> [WORK ITEM] If an entry holds a picture, leave that picture out. Give everything else again exactly.

DATASET Start Marker

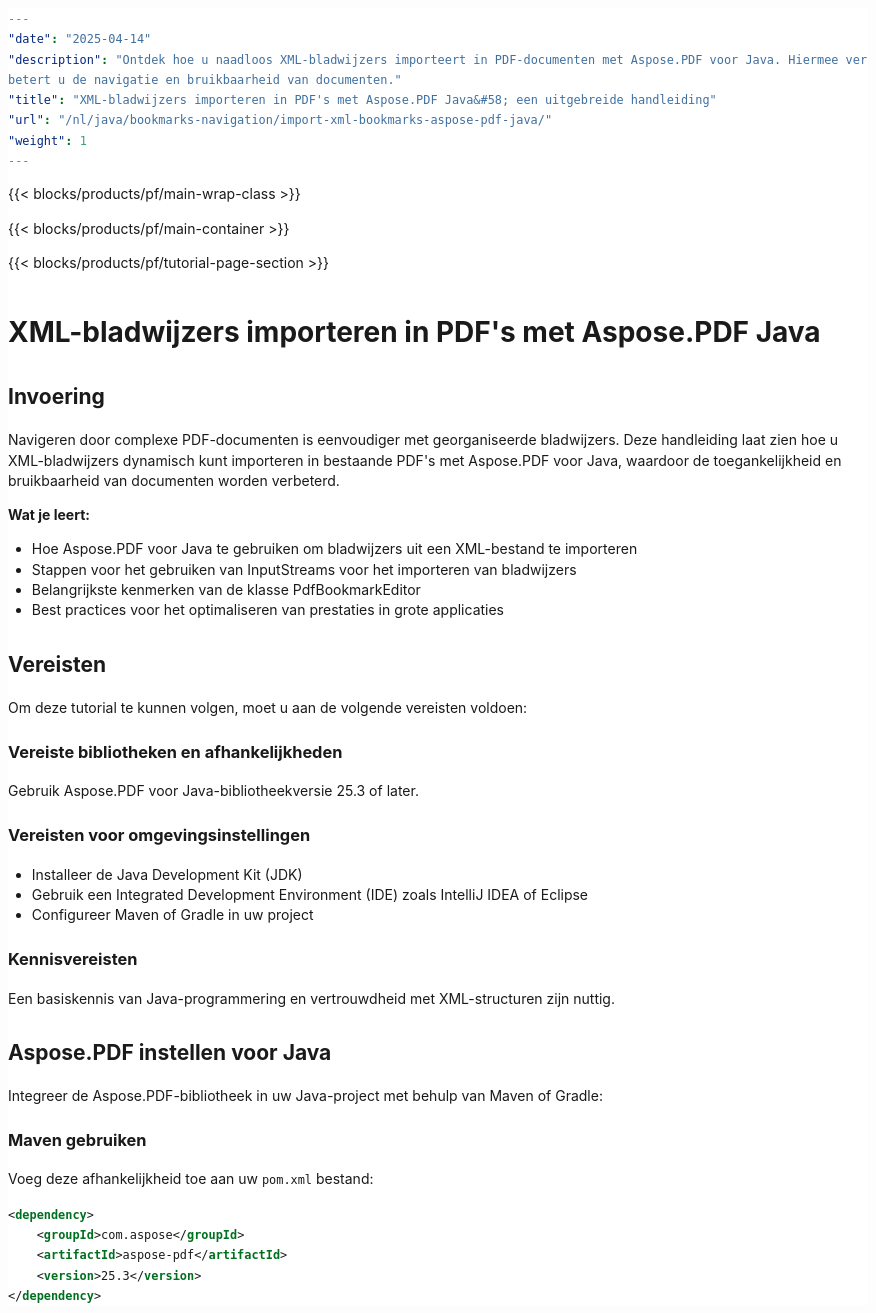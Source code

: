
 ```yaml
---
"date": "2025-04-14"
"description": "Ontdek hoe u naadloos XML-bladwijzers importeert in PDF-documenten met Aspose.PDF voor Java. Hiermee verbetert u de navigatie en bruikbaarheid van documenten."
"title": "XML-bladwijzers importeren in PDF's met Aspose.PDF Java&#58; een uitgebreide handleiding"
"url": "/nl/java/bookmarks-navigation/import-xml-bookmarks-aspose-pdf-java/"
"weight": 1
---
```


{{< blocks/products/pf/main-wrap-class >}}

{{< blocks/products/pf/main-container >}}

{{< blocks/products/pf/tutorial-page-section >}}
# XML-bladwijzers importeren in PDF's met Aspose.PDF Java

## Invoering
Navigeren door complexe PDF-documenten is eenvoudiger met georganiseerde bladwijzers. Deze handleiding laat zien hoe u XML-bladwijzers dynamisch kunt importeren in bestaande PDF's met Aspose.PDF voor Java, waardoor de toegankelijkheid en bruikbaarheid van documenten worden verbeterd.

**Wat je leert:**
- Hoe Aspose.PDF voor Java te gebruiken om bladwijzers uit een XML-bestand te importeren
- Stappen voor het gebruiken van InputStreams voor het importeren van bladwijzers
- Belangrijkste kenmerken van de klasse PdfBookmarkEditor
- Best practices voor het optimaliseren van prestaties in grote applicaties

## Vereisten
Om deze tutorial te kunnen volgen, moet u aan de volgende vereisten voldoen:

### Vereiste bibliotheken en afhankelijkheden
Gebruik Aspose.PDF voor Java-bibliotheekversie 25.3 of later.

### Vereisten voor omgevingsinstellingen
- Installeer de Java Development Kit (JDK)
- Gebruik een Integrated Development Environment (IDE) zoals IntelliJ IDEA of Eclipse
- Configureer Maven of Gradle in uw project

### Kennisvereisten
Een basiskennis van Java-programmering en vertrouwdheid met XML-structuren zijn nuttig.

## Aspose.PDF instellen voor Java
Integreer de Aspose.PDF-bibliotheek in uw Java-project met behulp van Maven of Gradle:

### Maven gebruiken
Voeg deze afhankelijkheid toe aan uw `pom.xml` bestand:
```xml
<dependency>
    <groupId>com.aspose</groupId>
    <artifactId>aspose-pdf</artifactId>
    <version>25.3</version>
</dependency>
```

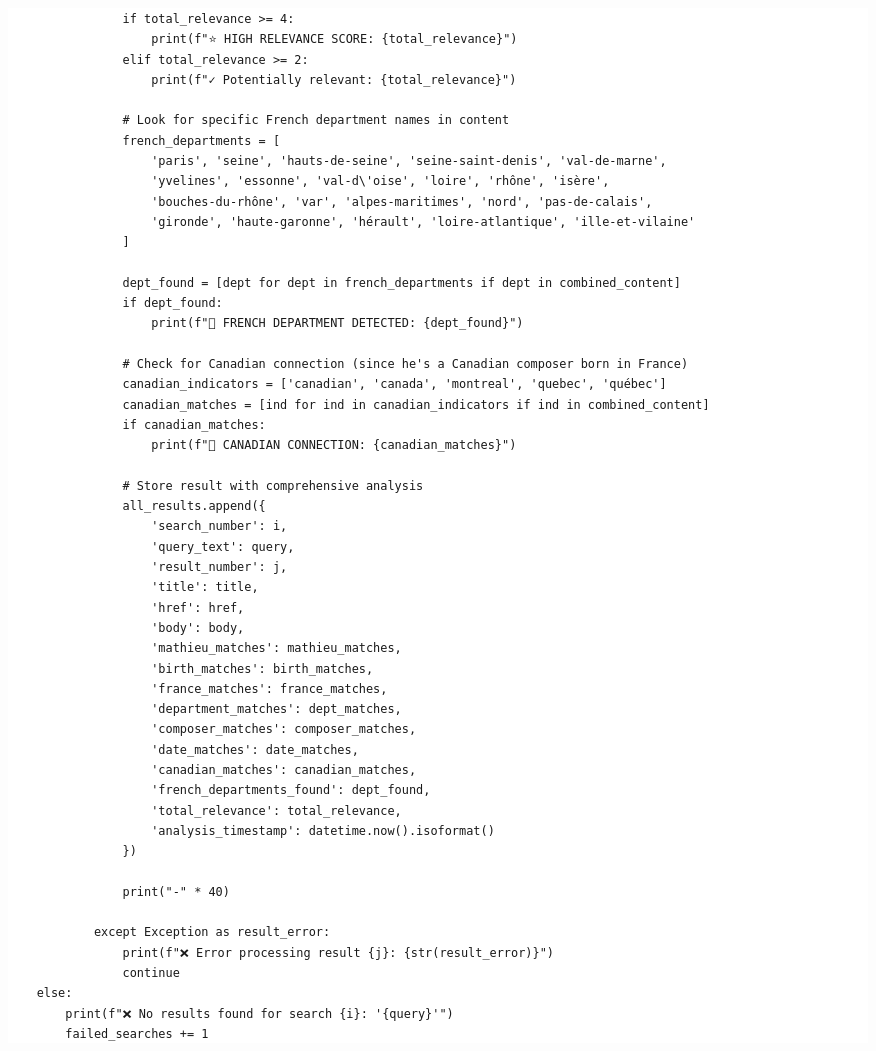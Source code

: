                     if total_relevance >= 4:
                        print(f"⭐ HIGH RELEVANCE SCORE: {total_relevance}")
                    elif total_relevance >= 2:
                        print(f"✓ Potentially relevant: {total_relevance}")
                    
                    # Look for specific French department names in content
                    french_departments = [
                        'paris', 'seine', 'hauts-de-seine', 'seine-saint-denis', 'val-de-marne',
                        'yvelines', 'essonne', 'val-d\'oise', 'loire', 'rhône', 'isère',
                        'bouches-du-rhône', 'var', 'alpes-maritimes', 'nord', 'pas-de-calais',
                        'gironde', 'haute-garonne', 'hérault', 'loire-atlantique', 'ille-et-vilaine'
                    ]
                    
                    dept_found = [dept for dept in french_departments if dept in combined_content]
                    if dept_found:
                        print(f"🎯 FRENCH DEPARTMENT DETECTED: {dept_found}")
                    
                    # Check for Canadian connection (since he's a Canadian composer born in France)
                    canadian_indicators = ['canadian', 'canada', 'montreal', 'quebec', 'québec']
                    canadian_matches = [ind for ind in canadian_indicators if ind in combined_content]
                    if canadian_matches:
                        print(f"🍁 CANADIAN CONNECTION: {canadian_matches}")
                    
                    # Store result with comprehensive analysis
                    all_results.append({
                        'search_number': i,
                        'query_text': query,
                        'result_number': j,
                        'title': title,
                        'href': href,
                        'body': body,
                        'mathieu_matches': mathieu_matches,
                        'birth_matches': birth_matches,
                        'france_matches': france_matches,
                        'department_matches': dept_matches,
                        'composer_matches': composer_matches,
                        'date_matches': date_matches,
                        'canadian_matches': canadian_matches,
                        'french_departments_found': dept_found,
                        'total_relevance': total_relevance,
                        'analysis_timestamp': datetime.now().isoformat()
                    })
                    
                    print("-" * 40)
                    
                except Exception as result_error:
                    print(f"❌ Error processing result {j}: {str(result_error)}")
                    continue
        else:
            print(f"❌ No results found for search {i}: '{query}'")
            failed_searches += 1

DATASET End Marker

> [RESPONSE]
Source code

:
 ```yaml
---
"date": "2025-04-14"
"description": "Ontdek hoe u naadloos XML-bladwijzers importeert in PDF-documenten met Aspose.PDF voor Java. Hiermee verbetert u de navigatie en bruikbaarheid van documenten."
"title": "XML-bladwijzers importeren in PDF's met Aspose.PDF Java&#58; een uitgebreide handleiding"
"url": "/nl/java/bookmarks-navigation/import-xml-bookmarks-aspose-pdf-java/"
"weight": 1
---
```


{{< blocks/products/pf/main-wrap-class >}}

{{< blocks/products/pf/main-container >}}

{{< blocks/products/pf/tutorial-page-section >}}
# XML-bladwijzers importeren in PDF's met Aspose.PDF Java

## Invoering
Navigeren door complexe PDF-documenten is eenvoudiger met georganiseerde bladwijzers. Deze handleiding laat zien hoe u XML-bladwijzers dynamisch kunt importeren in bestaande PDF's met Aspose.PDF voor Java, waardoor de toegankelijkheid en bruikbaarheid van documenten worden verbeterd.

**Wat je leert:**
- Hoe Aspose.PDF voor Java te gebruiken om bladwijzers uit een XML-bestand te importeren
- Stappen voor het gebruiken van InputStreams voor het importeren van bladwijzers
- Belangrijkste kenmerken van de klasse PdfBookmarkEditor
- Best practices voor het optimaliseren van prestaties in grote applicaties

## Vereisten
Om deze tutorial te kunnen volgen, moet u aan de volgende vereisten voldoen:

### Vereiste bibliotheken en afhankelijkheden
Gebruik Aspose.PDF voor Java-bibliotheekversie 25.3 of later.

### Vereisten voor omgevingsinstellingen
- Installeer de Java Development Kit (JDK)
- Gebruik een Integrated Development Environment (IDE) zoals IntelliJ IDEA of Eclipse
- Configureer Maven of Gradle in uw project

### Kennisvereisten
Een basiskennis van Java-programmering en vertrouwdheid met XML-structuren zijn nuttig.

## Aspose.PDF instellen voor Java
Integreer de Aspose.PDF-bibliotheek in uw Java-project met behulp van Maven of Gradle:

### Maven gebruiken
Voeg deze afhankelijkheid toe aan uw `pom.xml` bestand:
```xml
<dependency>
    <groupId>com.aspose</groupId>
    <artifactId>aspose-pdf</artifactId>
    <version>25.3</version>
</dependency>
```

Source code

:                     if total_relevance >= 4:
                        print(f"⭐ HIGH RELEVANCE SCORE: {total_relevance}")
                    elif total_relevance >= 2:
                        print(f"✓ Potentially relevant: {total_relevance}")
                    
                    # Look for specific French department names in content
                    french_departments = [
                        'paris', 'seine', 'hauts-de-seine', 'seine-saint-denis', 'val-de-marne',
                        'yvelines', 'essonne', 'val-d\'oise', 'loire', 'rhône', 'isère',
                        'bouches-du-rhône', 'var', 'alpes-maritimes', 'nord', 'pas-de-calais',
                        'gironde', 'haute-garonne', 'hérault', 'loire-atlantique', 'ille-et-vilaine'
                    ]
                    
                    dept_found = [dept for dept in french_departments if dept in combined_content]
                    if dept_found:
                        print(f"🎯 FRENCH DEPARTMENT DETECTED: {dept_found}")
                    
                    # Check for Canadian connection (since he's a Canadian composer born in France)
                    canadian_indicators = ['canadian', 'canada', 'montreal', 'quebec', 'québec']
                    canadian_matches = [ind for ind in canadian_indicators if ind in combined_content]
                    if canadian_matches:
                        print(f"🍁 CANADIAN CONNECTION: {canadian_matches}")
                    
                    # Store result with comprehensive analysis
                    all_results.append({
                        'search_number': i,
                        'query_text': query,
                        'result_number': j,
                        'title': title,
                        'href': href,
                        'body': body,
                        'mathieu_matches': mathieu_matches,
                        'birth_matches': birth_matches,
                        'france_matches': france_matches,
                        'department_matches': dept_matches,
                        'composer_matches': composer_matches,
                        'date_matches': date_matches,
                        'canadian_matches': canadian_matches,
                        'french_departments_found': dept_found,
                        'total_relevance': total_relevance,
                        'analysis_timestamp': datetime.now().isoformat()
                    })
                    
                    print("-" * 40)
                    
                except Exception as result_error:
                    print(f"❌ Error processing result {j}: {str(result_error)}")
                    continue
        else:
            print(f"❌ No results found for search {i}: '{query}'")
            failed_searches += 1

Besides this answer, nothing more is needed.